**Exercise directions:**
Copy out all the lines in the records that include the word "publiques".

Records contained in a dataset:
┌──
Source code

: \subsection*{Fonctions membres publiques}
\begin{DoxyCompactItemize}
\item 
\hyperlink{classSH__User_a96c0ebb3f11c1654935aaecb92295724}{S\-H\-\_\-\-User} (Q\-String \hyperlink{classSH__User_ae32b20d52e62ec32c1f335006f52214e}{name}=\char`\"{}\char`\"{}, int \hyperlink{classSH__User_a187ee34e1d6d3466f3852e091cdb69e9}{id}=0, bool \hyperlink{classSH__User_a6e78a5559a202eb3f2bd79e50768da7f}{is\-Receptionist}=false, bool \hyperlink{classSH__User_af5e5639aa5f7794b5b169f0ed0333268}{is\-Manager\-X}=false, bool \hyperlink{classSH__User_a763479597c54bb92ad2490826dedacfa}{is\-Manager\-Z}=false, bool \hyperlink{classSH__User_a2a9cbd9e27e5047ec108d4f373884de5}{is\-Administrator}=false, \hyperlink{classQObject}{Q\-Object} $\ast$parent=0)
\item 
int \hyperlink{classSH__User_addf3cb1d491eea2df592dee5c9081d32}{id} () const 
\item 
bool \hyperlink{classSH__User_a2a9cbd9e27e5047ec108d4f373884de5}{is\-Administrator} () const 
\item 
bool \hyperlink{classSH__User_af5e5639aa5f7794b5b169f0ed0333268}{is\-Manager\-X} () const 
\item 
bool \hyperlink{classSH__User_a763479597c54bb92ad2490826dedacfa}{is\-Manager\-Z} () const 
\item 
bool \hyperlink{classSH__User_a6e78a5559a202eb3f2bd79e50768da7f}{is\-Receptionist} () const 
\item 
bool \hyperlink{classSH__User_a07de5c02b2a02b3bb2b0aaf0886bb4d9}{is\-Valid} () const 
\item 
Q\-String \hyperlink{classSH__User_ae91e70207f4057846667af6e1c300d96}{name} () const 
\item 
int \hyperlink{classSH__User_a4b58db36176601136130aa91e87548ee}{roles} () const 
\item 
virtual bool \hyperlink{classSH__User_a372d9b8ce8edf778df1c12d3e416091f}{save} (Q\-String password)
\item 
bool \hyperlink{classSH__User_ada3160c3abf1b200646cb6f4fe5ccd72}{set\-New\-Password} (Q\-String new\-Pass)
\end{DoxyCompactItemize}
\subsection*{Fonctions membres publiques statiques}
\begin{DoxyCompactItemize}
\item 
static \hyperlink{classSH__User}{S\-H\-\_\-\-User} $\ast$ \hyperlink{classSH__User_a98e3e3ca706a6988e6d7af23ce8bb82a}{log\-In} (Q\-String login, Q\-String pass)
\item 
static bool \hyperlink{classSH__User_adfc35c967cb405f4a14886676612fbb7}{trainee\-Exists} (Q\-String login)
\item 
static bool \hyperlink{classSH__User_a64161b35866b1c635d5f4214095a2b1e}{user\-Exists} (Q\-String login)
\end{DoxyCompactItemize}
└──
**Result for this task:**
: \subsection*{Fonctions membres publiques}
\subsection*{Fonctions membres publiques statiques}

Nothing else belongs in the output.